I agree with the above posters that you should get Mahler's notes. They cover everything that you haven't already studied. I can't speak to the ASM because I didn't use it, but if Mahler's notes aren't enough for you, I can't imagine what would be. Did anyone seriously get all the way through Mahler's notes and was still looking for more reading material? :P
05-23-2002, 07:18 PM
thank you all so much for your quick responses@@!
one more question: should i get mahler's notes for course three as well (to get the basics)? or just for course 4?
05-23-2002, 07:20 PM
If you're just studying for Course 4, don't get the notes for Course 3. The Course 4 notes contain some "review" of the topics covered in Course 3.
Save the trees!
05-24-2002, 12:29 AM
ed999, you don't need Mahler's notes for C3.
4sigma, Mahler's notes are self-contained for the topics that he covers. But remember that he covers only half (or less than half?) of the exam material. You still need to review the other half.
05-24-2002, 12:41 AM
I used Mahler for the credibility and curve fitting and Mehta/Hill's notes for the Regression/Time Series.I learned what I could from the sample survival models material from old actex materials.

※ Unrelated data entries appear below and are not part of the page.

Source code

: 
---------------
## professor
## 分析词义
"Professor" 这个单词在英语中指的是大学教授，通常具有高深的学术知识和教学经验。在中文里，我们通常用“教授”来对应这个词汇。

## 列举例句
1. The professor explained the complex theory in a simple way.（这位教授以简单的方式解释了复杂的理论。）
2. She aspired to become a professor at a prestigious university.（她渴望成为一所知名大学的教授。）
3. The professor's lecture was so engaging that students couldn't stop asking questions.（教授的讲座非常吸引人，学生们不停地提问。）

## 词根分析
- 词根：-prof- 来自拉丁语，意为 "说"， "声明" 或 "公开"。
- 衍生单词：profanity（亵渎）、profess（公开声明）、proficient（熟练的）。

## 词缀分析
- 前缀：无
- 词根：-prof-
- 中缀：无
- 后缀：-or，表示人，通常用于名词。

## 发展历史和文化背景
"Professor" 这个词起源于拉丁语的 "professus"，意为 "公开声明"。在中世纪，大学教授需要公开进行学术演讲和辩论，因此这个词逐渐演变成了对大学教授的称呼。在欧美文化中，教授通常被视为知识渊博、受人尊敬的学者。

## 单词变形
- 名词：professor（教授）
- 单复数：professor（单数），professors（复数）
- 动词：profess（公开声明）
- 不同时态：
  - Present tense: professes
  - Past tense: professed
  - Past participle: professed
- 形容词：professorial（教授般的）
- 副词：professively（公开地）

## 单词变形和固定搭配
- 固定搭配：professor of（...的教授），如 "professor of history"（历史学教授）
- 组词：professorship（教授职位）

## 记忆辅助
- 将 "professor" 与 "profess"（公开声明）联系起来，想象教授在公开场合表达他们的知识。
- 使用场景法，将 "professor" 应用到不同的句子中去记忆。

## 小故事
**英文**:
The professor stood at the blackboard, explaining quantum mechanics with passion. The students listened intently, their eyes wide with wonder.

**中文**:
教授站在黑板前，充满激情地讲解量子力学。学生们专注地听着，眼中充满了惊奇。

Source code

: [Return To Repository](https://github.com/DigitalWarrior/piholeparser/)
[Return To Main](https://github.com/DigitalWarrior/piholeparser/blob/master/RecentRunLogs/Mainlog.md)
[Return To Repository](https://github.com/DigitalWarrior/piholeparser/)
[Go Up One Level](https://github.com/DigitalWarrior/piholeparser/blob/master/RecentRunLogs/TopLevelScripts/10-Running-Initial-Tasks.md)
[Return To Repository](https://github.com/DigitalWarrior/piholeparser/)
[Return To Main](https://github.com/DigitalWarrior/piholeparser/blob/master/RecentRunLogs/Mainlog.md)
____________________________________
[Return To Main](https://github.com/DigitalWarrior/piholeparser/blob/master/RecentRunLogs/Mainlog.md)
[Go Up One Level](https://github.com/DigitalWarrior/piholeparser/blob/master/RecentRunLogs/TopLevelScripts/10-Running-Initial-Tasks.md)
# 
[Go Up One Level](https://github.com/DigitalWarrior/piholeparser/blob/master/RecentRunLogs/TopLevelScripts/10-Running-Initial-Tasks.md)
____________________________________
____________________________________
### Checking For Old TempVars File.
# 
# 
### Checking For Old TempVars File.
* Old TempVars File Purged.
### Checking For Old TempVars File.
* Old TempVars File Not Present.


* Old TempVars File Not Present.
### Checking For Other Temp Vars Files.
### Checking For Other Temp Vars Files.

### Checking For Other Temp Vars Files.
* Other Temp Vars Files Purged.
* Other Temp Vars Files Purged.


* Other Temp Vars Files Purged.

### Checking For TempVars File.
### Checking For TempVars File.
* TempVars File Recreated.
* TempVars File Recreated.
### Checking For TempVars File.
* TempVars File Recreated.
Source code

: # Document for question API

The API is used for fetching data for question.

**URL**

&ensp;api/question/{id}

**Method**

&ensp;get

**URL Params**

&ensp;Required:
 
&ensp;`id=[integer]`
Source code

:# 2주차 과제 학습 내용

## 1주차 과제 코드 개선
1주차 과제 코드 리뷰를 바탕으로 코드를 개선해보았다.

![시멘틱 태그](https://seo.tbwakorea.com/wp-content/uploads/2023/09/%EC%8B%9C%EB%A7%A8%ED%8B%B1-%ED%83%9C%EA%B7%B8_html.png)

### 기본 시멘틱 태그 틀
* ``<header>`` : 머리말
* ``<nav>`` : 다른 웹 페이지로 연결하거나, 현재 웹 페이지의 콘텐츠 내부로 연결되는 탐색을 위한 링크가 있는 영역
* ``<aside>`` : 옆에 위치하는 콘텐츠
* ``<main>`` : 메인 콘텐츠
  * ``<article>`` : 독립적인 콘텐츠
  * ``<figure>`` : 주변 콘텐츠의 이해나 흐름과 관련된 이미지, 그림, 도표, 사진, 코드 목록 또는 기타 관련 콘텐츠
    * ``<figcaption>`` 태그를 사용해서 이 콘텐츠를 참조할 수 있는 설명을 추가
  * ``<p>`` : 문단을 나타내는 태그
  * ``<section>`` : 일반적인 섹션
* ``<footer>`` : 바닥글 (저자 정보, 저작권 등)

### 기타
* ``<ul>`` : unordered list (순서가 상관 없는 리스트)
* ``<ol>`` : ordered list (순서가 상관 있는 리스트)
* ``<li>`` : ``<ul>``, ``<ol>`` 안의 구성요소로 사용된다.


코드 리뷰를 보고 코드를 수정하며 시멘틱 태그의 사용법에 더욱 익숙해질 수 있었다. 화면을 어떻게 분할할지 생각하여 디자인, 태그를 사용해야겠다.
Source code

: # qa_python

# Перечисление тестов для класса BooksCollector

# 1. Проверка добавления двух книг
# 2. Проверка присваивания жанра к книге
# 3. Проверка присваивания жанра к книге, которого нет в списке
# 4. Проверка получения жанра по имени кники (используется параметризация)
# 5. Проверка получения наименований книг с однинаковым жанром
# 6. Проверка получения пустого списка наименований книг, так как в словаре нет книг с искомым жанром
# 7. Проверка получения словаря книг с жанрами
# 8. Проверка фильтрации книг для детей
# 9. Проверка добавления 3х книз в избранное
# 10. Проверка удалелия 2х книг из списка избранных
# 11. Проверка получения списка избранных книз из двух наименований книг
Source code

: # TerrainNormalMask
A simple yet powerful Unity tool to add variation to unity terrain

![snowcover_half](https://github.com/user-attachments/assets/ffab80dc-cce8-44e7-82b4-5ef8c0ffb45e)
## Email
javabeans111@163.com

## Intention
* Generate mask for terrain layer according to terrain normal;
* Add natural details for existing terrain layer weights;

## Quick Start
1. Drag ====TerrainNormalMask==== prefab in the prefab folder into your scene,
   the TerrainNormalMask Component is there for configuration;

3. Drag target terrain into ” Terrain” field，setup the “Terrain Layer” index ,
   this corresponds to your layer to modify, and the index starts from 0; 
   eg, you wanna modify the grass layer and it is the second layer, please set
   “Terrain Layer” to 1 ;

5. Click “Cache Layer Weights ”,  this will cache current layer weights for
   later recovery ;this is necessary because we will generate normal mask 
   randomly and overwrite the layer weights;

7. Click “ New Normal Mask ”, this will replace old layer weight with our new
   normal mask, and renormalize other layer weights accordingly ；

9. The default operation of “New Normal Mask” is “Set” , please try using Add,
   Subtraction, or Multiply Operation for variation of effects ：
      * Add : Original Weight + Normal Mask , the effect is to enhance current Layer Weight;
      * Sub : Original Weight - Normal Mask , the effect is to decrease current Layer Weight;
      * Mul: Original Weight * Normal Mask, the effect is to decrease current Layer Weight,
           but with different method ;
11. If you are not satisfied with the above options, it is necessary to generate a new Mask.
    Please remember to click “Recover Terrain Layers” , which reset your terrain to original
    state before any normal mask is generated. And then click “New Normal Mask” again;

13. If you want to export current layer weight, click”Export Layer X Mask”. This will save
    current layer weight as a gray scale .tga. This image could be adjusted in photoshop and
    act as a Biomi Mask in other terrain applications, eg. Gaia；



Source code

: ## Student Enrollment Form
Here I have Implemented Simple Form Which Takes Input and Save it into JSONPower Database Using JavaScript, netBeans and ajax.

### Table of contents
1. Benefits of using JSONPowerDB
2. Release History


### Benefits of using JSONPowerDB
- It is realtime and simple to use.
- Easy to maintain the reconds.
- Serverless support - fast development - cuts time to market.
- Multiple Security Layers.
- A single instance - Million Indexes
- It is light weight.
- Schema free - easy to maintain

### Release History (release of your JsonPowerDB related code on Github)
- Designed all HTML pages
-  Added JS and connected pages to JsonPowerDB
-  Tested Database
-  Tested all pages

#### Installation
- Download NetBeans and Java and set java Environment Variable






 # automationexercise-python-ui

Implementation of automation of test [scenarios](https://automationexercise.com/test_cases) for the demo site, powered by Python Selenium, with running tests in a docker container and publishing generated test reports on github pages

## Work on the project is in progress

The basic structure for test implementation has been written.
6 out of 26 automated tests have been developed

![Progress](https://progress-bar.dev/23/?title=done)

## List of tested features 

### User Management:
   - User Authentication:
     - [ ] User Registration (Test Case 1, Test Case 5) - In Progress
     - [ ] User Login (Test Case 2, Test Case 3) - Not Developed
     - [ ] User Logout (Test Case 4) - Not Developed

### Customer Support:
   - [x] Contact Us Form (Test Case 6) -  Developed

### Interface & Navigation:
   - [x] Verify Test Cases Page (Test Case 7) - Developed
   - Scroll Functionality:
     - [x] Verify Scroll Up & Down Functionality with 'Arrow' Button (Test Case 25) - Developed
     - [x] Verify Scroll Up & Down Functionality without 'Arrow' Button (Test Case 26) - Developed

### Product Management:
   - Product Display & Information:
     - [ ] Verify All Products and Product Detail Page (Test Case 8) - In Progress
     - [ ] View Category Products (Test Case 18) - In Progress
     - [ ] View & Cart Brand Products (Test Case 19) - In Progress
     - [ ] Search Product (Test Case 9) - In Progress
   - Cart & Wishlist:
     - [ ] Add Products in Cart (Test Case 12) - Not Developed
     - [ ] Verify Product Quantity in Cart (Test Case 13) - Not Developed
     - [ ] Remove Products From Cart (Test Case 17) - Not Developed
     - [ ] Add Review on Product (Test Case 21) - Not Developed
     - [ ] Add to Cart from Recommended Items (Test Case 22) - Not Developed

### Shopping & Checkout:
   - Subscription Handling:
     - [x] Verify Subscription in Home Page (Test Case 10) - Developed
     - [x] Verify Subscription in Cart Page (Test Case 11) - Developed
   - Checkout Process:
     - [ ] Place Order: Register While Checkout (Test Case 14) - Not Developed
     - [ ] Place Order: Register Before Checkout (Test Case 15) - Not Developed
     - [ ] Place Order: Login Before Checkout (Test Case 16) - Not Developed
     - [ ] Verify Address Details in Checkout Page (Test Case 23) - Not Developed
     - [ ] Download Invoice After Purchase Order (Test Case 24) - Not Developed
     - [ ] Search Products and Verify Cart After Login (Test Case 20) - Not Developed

You do not need course 3 to pass this one, esp. if you just use Mahler's notes for the Loss Models material
The temple seminar helped.
Passed the first time. I didn't get a perfect score, but my score was a perfect number :D
But really, study what interests you most - you'll be more motiviated that way, and just accept you're not going to be an expert on everything. But do be expert on a few topics. It will help you after the exam too, since the material you are expert on you'll still remember, whereas the stuff you cram will be forgotten the day after the exam. I kid you not - I cannot tell you a single thing about survival models.
05-24-2002, 09:00 AM
I am starting to prepare for Course 4. I am not working for an actuarial company and so don't have free access to notes and stuff. If anybody has any notes (especially ASM) to sell for course 4, I will be interested in buying it.
New at pd
05-24-2002, 10:24 AM
Here's my input to the situation. For each of exams 3 and 4, I started about 4 months before the exam (basically when results came out confirming that I was going to take each exam.) Anyway, this is what I used:
Actex primarily, with a little bit of CSM thrown in there. Didn't need CSM at all. For example, a general formula for calculating reserves, PV(Future Benefits) - PV(Future Premiums), was broken out about 80 different was in CSM. This exam requires you understand the material and be able to apply basic concepts to a variety of situations. Break down Actex into notecards. religiously worked past exams, and studied the style of problems. Got used to working with the Illustrative Life Table, which you will use in the exam.
~300 hours, scored a 9.
It's all about ASM. It's all you need. It's not an exam of understanding; it's an exam of doing. ASM does a great job of breaking the material into bite-size pieces that are easy to apply, digest, and memorize. When I took this exam, there were 6 "theory" questions that required reading the book -- this was more than any other exam to that point - didn't get any of them correct -- got a 10. BTW, my only experience with stats of any kind was studying for exam 110 (now rolled up into course 1)
That's my story.
05-24-2002, 11:13 AM
I strongly recommend Mahler's notes for both Exams 3 and 4. He doesn't cover everything, but he does an excellent job on what he does cover. He explains things thoroughly starting with the basics. After using his material, you should be able to answer all questions since you will have a deep understanding of the material. And get ASM for Exam 4 !!!
05-24-2002, 01:14 PM
How would I go about getting Mahlers notes for Course 4. I thought I saw something in the actuarial bookstore, but I thought it said it was only have of what a seminar taker would get. I also tried look for the NEAS website, which I swear I've seen before.
05-24-2002, 01:18 PM
There's a link to their order form on the main page that lets you order just the Mahler notes.